The BIO-MIMETICS programme (image courtesy of MIT)
Researchers in the Department of Biological Engineering at the Massachusetts Institute of Technology (MIT) will receive up to $32m over the next five years from the US Defense Advanced Research Projects Agency (DARPA) and the US National Institutes of Health (NIH) to develop a technology platform that will mimic human physiological systems in the laboratory, using an array of integrated, interchangeable engineered human tissue constructs.
A cooperative agreement between MIT and DARPA worth up to $26.3m will be used to establish a new programme titled “Barrier-Immune-Organ: MIcrophysiology, Microenvironment Engineered Tissue Construct Systems” (BIO-MIMETICS) at MIT, in collaboration with researchers at the Charles Stark Draper Laboratory, MatTek Corp. and Zyoxel Ltd.
The BIO-MIMETICS programme will combine technologies developed at MIT, Draper Laboratory, MatTek and Zyoxel to create a versatile microfluidic platform that can incorporate up to ten individual engineered human microphysiological organ system modules in an interacting circuit.

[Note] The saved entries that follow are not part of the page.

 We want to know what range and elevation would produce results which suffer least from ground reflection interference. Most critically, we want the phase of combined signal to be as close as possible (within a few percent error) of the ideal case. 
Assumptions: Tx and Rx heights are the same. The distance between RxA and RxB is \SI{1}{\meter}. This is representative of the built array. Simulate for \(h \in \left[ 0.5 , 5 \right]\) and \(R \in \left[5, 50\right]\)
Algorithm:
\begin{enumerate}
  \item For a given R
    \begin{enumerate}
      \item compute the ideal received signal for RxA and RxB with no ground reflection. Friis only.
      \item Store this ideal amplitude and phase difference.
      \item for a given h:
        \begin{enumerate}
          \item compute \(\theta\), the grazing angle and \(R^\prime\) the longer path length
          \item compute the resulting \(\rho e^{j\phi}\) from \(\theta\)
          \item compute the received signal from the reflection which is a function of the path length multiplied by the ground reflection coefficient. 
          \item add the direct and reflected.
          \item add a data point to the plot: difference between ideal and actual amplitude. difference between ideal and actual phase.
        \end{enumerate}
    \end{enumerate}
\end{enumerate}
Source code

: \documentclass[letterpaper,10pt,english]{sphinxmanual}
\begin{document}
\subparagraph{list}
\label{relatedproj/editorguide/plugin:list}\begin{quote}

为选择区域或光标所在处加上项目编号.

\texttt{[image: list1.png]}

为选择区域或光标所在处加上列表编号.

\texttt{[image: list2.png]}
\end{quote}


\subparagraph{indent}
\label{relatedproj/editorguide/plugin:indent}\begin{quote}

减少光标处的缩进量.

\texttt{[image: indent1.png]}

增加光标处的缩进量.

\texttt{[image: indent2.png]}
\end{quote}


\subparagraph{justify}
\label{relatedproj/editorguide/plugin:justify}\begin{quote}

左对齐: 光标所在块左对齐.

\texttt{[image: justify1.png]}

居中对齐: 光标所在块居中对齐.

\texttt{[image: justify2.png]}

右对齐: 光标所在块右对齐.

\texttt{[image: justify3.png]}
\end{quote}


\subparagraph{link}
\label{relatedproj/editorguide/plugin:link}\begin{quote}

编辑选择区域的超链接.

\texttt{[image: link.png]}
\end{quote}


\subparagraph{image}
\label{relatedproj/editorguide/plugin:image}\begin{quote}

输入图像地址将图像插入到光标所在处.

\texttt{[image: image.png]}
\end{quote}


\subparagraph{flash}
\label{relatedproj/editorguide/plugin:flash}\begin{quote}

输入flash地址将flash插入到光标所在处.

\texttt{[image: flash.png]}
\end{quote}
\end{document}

The modules will be designed to mimic the functions of specific organ systems representing a broad spectrum of human tissues, including the circulatory, endocrine, gastrointestinal, immune, integumentary, musculoskeletal, nervous, reproductive, respiratory and urinary systems.

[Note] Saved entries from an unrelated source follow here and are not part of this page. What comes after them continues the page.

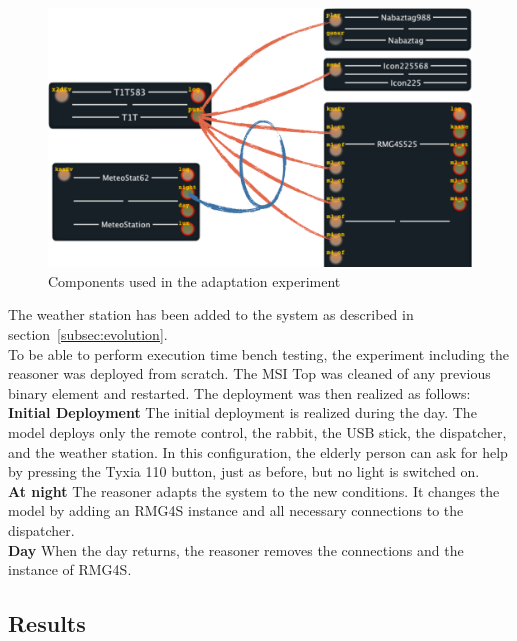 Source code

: \begin{figure}[h!]
\centering
\includegraphics[width=\textwidth]{part4/pics/validAdapt}
\caption{Components used in the adaptation experiment}
\end{figure}


The weather station has been added to the system as described in section~\ref{subsec:evolution}.\\

To be able to perform execution time bench testing, the experiment including the reasoner was deployed from scratch.
The MSI Top was cleaned of any previous binary element and restarted. The deployment was then realized as follows:\\

{\bf Initial Deployment} The initial deployment is realized during the day. The model deploys only the remote control, the rabbit, the USB stick, the dispatcher, and the weather station. In this configuration, the elderly person can ask for help by pressing the Tyxia 110 button, just as before, but no light is switched on.\\
 
{\bf At night} The reasoner adapts the system to the new conditions. It changes the model by adding an RMG4S instance and all necessary connections to the dispatcher.\\
 
{\bf Day} When the day returns, the reasoner removes the connections and the instance of RMG4S.\\

\subsection{Results}

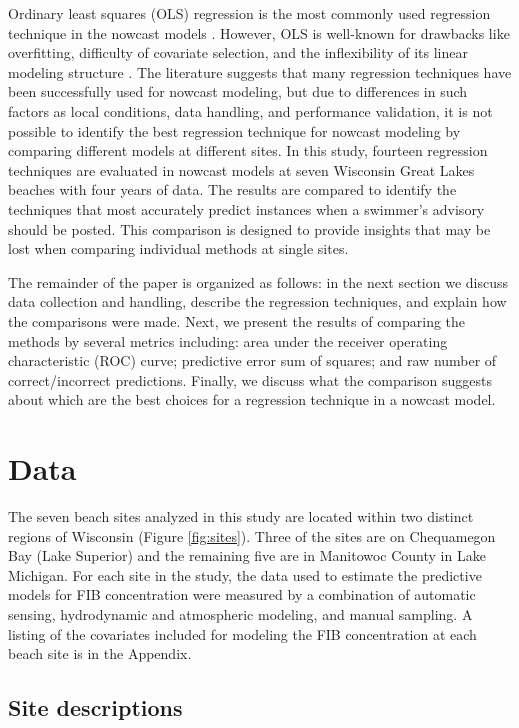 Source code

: \documentclass[authoryear,review, 12pt]{elsarticle}
\begin{document}
Ordinary least squares (OLS) regression is the most commonly used
regression technique in the nowcast models
\citep{deBrauwere-Koffi-Servais-2014}. However, OLS is well-known for
drawbacks like overfitting, difficulty of covariate selection, and the
inflexibility of its linear modeling structure \citep{Ge:2007ou}. The
literature suggests that many regression techniques have been
successfully used for nowcast modeling, but due to differences in such
factors as local conditions, data handling, and performance validation,
it is not possible to identify the best regression technique for nowcast
modeling by comparing different models at different sites. In this
study, fourteen regression techniques are evaluated in nowcast models at
seven Wisconsin Great Lakes beaches with four years of data. The results
are compared to identify the techniques that most accurately predict
instances when a swimmer's advisory should be posted. This comparison is
designed to provide insights that may be lost when comparing individual
methods at single sites.

The remainder of the paper is organized as follows: in the next section
we discuss data collection and handling, describe the regression
techniques, and explain how the comparisons were made. Next, we present
the results of comparing the methods by several metrics including: area
under the receiver operating characteristic (ROC) curve; predictive
error sum of squares; and raw number of correct/incorrect predictions.
Finally, we discuss what the comparison suggests about which are the
best choices for a regression technique in a nowcast model.

\section{Data}\label{data}

The seven beach sites analyzed in this study are located within two
distinct regions of Wisconsin (Figure \ref{fig:sites}). Three of the
sites are on Chequamegon Bay (Lake Superior) and the remaining five are
in Manitowoc County in Lake Michigan. For each site in the study, the
data used to estimate the predictive models for FIB concentration were
measured by a combination of automatic sensing, hydrodynamic and
atmospheric modeling, and manual sampling. A listing of the covariates
included for modeling the FIB concentration at each beach site is in the
Appendix.

\subsection{Site descriptions}\label{site-descriptions}
\end{document}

The goal of the programme is to create a versatile platform capable of accurately predicting drug and vaccine efficacy, toxicity, and pharmacokinetics in pre-clinical testing. The BIO-MIMETICS team anticipates that the platform will be suitable for use in regulatory review, amenable to rapid translation to the biopharmaceutical research community, and adaptable for integration of future technologies (such as advances in stem cell technologies and personalised medicine).